Tell Me Who You Are PDF Author: Winona Guo
Publisher: Penguin
ISBN: 059333017X
Category : Social Science
Languages : en
Pages : 401

Get Book

Book Description
An eye-opening exploration of race in America In this deeply inspiring book, Winona Guo and Priya Vulchi recount their experiences talking to people from all walks of life about race and identity on a cross-country tour of America. Spurred by the realization that they had nearly completed high school without hearing any substantive discussion about racism in school, the two young women deferred college admission for a year to collect first-person accounts of how racism plays out in this country every day--and often in unexpected ways. In Tell Me Who You Are, Guo and Vulchi reveal the lines that separate us based on race or other perceived differences and how telling our stories--and listening deeply to the stories of others--are the first and most crucial steps we can take towards negating racial inequity in our culture. Featuring interviews with over 150 Americans accompanied by their photographs, this intimate toolkit also offers a deep examination of the seeds of racism and strategies for effecting change.
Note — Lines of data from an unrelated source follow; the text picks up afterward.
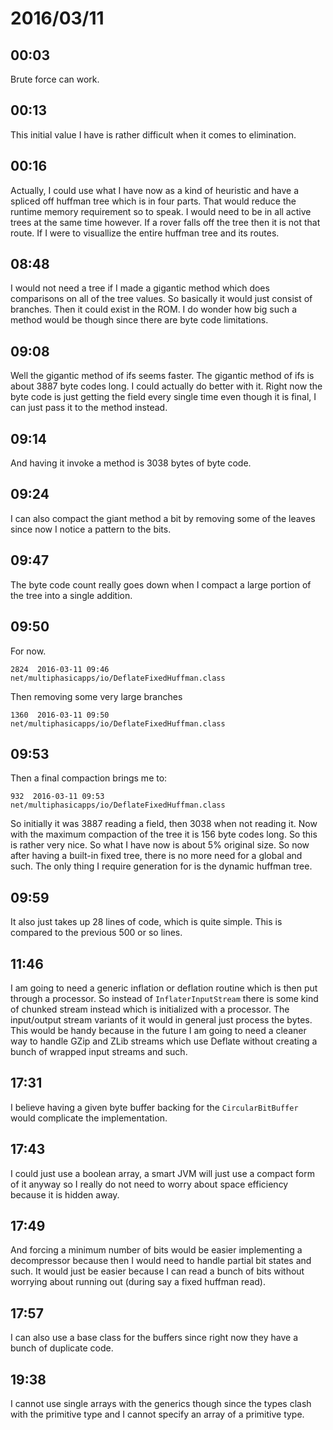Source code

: # 2016/03/11

## 00:03

Brute force can work.

## 00:13

This initial value I have is rather difficult when it comes to elimination.

## 00:16

Actually, I could use what I have now as a kind of heuristic and have a spliced
off huffman tree which is in four parts. That would reduce the runtime memory
requirement so to speak. I would need to be in all active trees at the same
time however. If a rover falls off the tree then it is not that route. If I
were to visuallize the entire huffman tree and its routes.

## 08:48

I would not need a tree if I made a gigantic method which does comparisons on
all of the tree values. So basically it would just consist of branches. Then
it could exist in the ROM. I do wonder how big such a method would be though
since there are byte code limitations.

## 09:08

Well the gigantic method of ifs seems faster. The gigantic method of ifs is
about 3887 byte codes long. I could actually do better with it. Right now the
byte code is just getting the field every single time even though it is final,
I can just pass it to the method instead.

## 09:14

And having it invoke a method is 3038 bytes of byte code.

## 09:24

I can also compact the giant method a bit by removing some of the leaves since
now I notice a pattern to the bits.

## 09:47

The byte code count really goes down when I compact a large portion of the
tree into a single addition.

## 09:50

For now.

	2824  2016-03-11 09:46   net/multiphasicapps/io/DeflateFixedHuffman.class

Then removing some very large branches

	1360  2016-03-11 09:50   net/multiphasicapps/io/DeflateFixedHuffman.class

## 09:53

Then a final compaction brings me to:

	932  2016-03-11 09:53   net/multiphasicapps/io/DeflateFixedHuffman.class

So initially it was 3887 reading a field, then 3038 when not reading it. Now
with the maximum compaction of the tree it is 156 byte codes long. So this is
rather very nice. So what I have now is about 5% original size. So now after
having a built-in fixed tree, there is no more need for a global and such. The
only thing I require generation for is the dynamic huffman tree.

## 09:59

It also just takes up 28 lines of code, which is quite simple. This is compared
to the previous 500 or so lines.

## 11:46

I am going to need a generic inflation or deflation routine which is then put
through a processor. So instead of `InflaterInputStream` there is some kind of
chunked stream instead which is initialized with a processor. The input/output
stream variants of it would in general just process the bytes. This would be
handy because in the future I am going to need a cleaner way to handle GZip
and ZLib streams which use Deflate without creating a bunch of wrapped input
streams and such.

## 17:31

I believe having a given byte buffer backing for the `CircularBitBuffer`
would complicate the implementation.

## 17:43

I could just use a boolean array, a smart JVM will just use a compact form of
it anyway so I really do not need to worry about space efficiency because it
is hidden away.

## 17:49

And forcing a minimum number of bits would be easier implementing a
decompressor because then I would need to handle partial bit states and such.
It would just be easier because I can read a bunch of bits without worrying
about running out (during say a fixed huffman read).

## 17:57

I can also use a base class for the buffers since right now they have a bunch
of duplicate code.

## 19:38

I cannot use single arrays with the generics though since the types clash
with the primitive type and I cannot specify an array of a primitive type.

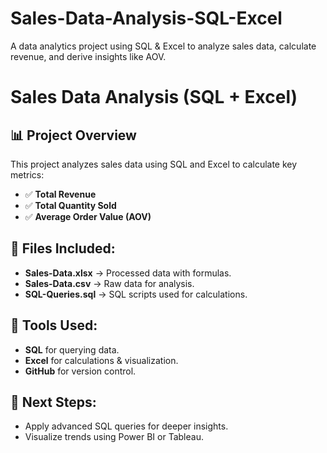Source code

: # Sales-Data-Analysis-SQL-Excel
A data analytics project using SQL &amp; Excel to analyze sales data, calculate revenue, and derive insights like AOV.
# Sales Data Analysis (SQL + Excel)

## 📊 Project Overview
This project analyzes sales data using SQL and Excel to calculate key metrics:
- ✅ **Total Revenue**
- ✅ **Total Quantity Sold**
- ✅ **Average Order Value (AOV)**

## 📂 Files Included:
- **Sales-Data.xlsx** → Processed data with formulas.
- **Sales-Data.csv** → Raw data for analysis.
- **SQL-Queries.sql** → SQL scripts used for calculations.

## 🔧 Tools Used:
- **SQL** for querying data.
- **Excel** for calculations & visualization.
- **GitHub** for version control.

## 🚀 Next Steps:
- Apply advanced SQL queries for deeper insights.
- Visualize trends using Power BI or Tableau.
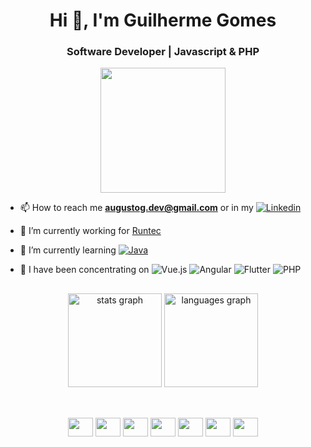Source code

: <h1 align="center">Hi 👋, I'm Guilherme Gomes</h1>
<h3 align="center">Software Developer | Javascript & PHP </h3>



  <div align="center">
    <img id="boba-gif" height="200" width="200" src="https://i.giphy.com/media/v1.Y2lkPTc5MGI3NjExcXdkODdiZGQwZWNoMmU1cGU2aHl4czZubWhxY2xtdnNncTAxOWtsdSZlcD12MV9pbnRlcm5hbF9naWZfYnlfaWQmY3Q9Zw/l0HUhmhLMitxCifsc/giphy.gif" />
  </div>




- 📫 How to reach me **augustog.dev@gmail.com** or in my [<img src="https://img.shields.io/badge/LinkedIn-0077B5?style=for-the-badge&logo=linkedin&logoColor=white" alt="Linkedin" style="max-width: 100%;" />](https://www.linkedin.com/in/guilherme-augustog/)

- 🔭 I’m currently working for [Runtec](https://www.runtec.com.br)

- 📖 I’m currently learning [<img src="https://img.shields.io/badge/Java-ED8B00?style=for-the-badge&logo=openjdk&logoColor=white" alt="Java" style="max-width: 100%;" />](https://en.wikipedia.org/wiki/Java_(programming_language))


- 🌱 I have been concentrating on <img src="https://img.shields.io/badge/Vue.js-35495E?style=for-the-badge&logo=vue.js&logoColor=4FC08D" alt="Vue.js" style="max-width: 100%;" />&nbsp;<img src="https://img.shields.io/badge/Angular-DD0031?style=for-the-badge&logo=angular&logoColor=white" alt="Angular" style="max-width: 100%;" />&nbsp;<img src="https://img.shields.io/badge/Flutter-02569B?style=for-the-badge&logo=flutter&logoColor=white" alt="Flutter" style="max-width: 100%;" />&nbsp;<img src="https://img.shields.io/badge/PHP-777BB4?style=for-the-badge&logo=php&logoColor=white" alt="PHP" style="max-width: 100%;" />


##
<div align="center">
  <img src="https://github-readme-stats.vercel.app/api?username=emeritvs&hide_title=false&hide_rank=false&show_icons=true&include_all_commits=true&count_private=true&disable_animations=false&theme=tokyonight&locale=en&hide_border=false" height="150" alt="stats graph"  />
  <img src="https://github-readme-stats.vercel.app/api/top-langs?username=emeritvs&locale=en&hide_title=false&layout=compact&card_width=320&langs_count=5&theme=tokyonight&hide_border=false" height="150" alt="languages graph"  />
</div>

##

<div align="center"><br>
  <img align="center" height="30" width="40" src="https://cdn.jsdelivr.net/gh/devicons/devicon@latest/icons/javascript/javascript-original.svg" />
  <img align="center" height="30" width="40" src="https://cdn.jsdelivr.net/gh/devicons/devicon@latest/icons/typescript/typescript-original.svg" />
  <img align="center" height="30" width="40" src="https://cdn.jsdelivr.net/gh/devicons/devicon@latest/icons/react/react-original.svg" />
  <img align="center" height="30" width="40" src="https://cdn.jsdelivr.net/gh/devicons/devicon@latest/icons/nextjs/nextjs-original-wordmark.svg" />
  <img align="center" height="30" width="40" src="https://cdn.jsdelivr.net/gh/devicons/devicon@latest/icons/angular/angular-original.svg" />
  <img align="center" height="30" width="40" src="https://cdn.jsdelivr.net/gh/devicons/devicon@latest/icons/vuejs/vuejs-original.svg" /> 
  <img align="center" height="30" width="40" src="https://cdn.jsdelivr.net/gh/devicons/devicon@latest/icons/flutter/flutter-original.svg" /> 
</div>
This groundbreaking book will inspire readers to join Guo and Vulchi in imagining an America in which we can fully understand and appreciate who we are.

Straight from the Heart

Straight from the Heart PDF Author: Jennifer S. Prough
Publisher: University of Hawaii Press
ISBN: 0824860578
Category : Social Science
Languages : en
Pages : 201

Get Book

Book Description
Manga is the backbone of Japanese popular culture, influencing everything from television, movies, and video games to novels, art, and theater. Shojo manga (girls’ comics) has been seminal to the genre as a whole and especially formative for Japanese girls’ culture throughout the postwar era. In Straight from the Heart, Jennifer Prough examines the shojo manga industry as a site of cultural storytelling, illuminating the ways that issues of mass media, gender, production, and consumption are involved in the process of creating shojo manga. With their glittery pastel covers and focus on human relationships and romance, shojo manga are thoroughly marked by gender—as indeed are almost all manga titles, magazines, and publishing divisions. Drawing on two years of fieldwork on the production of shojo manga, Prough analyzes shojo manga texts and their magazine contexts to explain their distinctive appeal, probe the gendered dynamics inherent in their creation, and demonstrate the feedback system that links producers and consumers in a continuous cycle of "affective labor." Each chapter focuses on one facet of shojo manga production (stories, format, personnel, industry dynamics), providing engaging insights into this popular medium. Tacking between story development, interactive magazine features, and relationships between male editors and female artists, Prough examines the concrete ways in which shojo manga reflect, refract, and fabricate constructions of gender, consumption, and intimacy. Straight from the Heart thus weaves together issues of production and consumption, human relations, and gender to explain the unique world of shojo manga and to interpret its dramatic cultural and economic success on a national—and increasingly global—scale.

Cultural Intimacy

Cultural Intimacy PDF Author: Michael Herzfeld
Publisher: Psychology Press
ISBN: 9780415917780
Category : Social Science
Languages : en
Pages : 226

Get Book

Book Description
In Cultural Intimacy, anthropologist Michael Herzfeld asks why officials treat certain features of national culture as disreputable, and why at the same time it is these features through which the nation-state often secures the loyalty of its citizens. To probe this "cultural intimacy" he develops an approach, which he calls "social poetics" that opens up the tensions between official models of national culture and the lived experience of ordinary citizens.

Mediated Intimacy

Mediated Intimacy PDF Author: Meg-John Barker
Publisher: John Wiley & Sons
ISBN: 1509509135
Category : Social Science
Languages : en
Pages : 312

Get Book

Book Description
Mediated Intimacy looks at contemporary sex and relationship advice, exploring how our intimate lives are shaped through different media, from manuals and magazines to television and Twitter. By exploring how intimacy is constructed through different media texts, the authors consider which ideas and practices these changing forms of 'sexpertise' open up, and which they close down. The book reveals the intimate operation of power in mediated advice, how words and images, stories and sound can work to shore up social injustice. It critically engages with the ideas of choice and responsibility in sex self-help, arguing that these can obscure and/or justify oppression, even if they're sometimes experienced as empowering and/or pleasurable. This bold and incisive book provides a radical challenge to the assumptions underlying the sex advice industry, and presents a critical, collaborative and consensual vision for sex advice of the future.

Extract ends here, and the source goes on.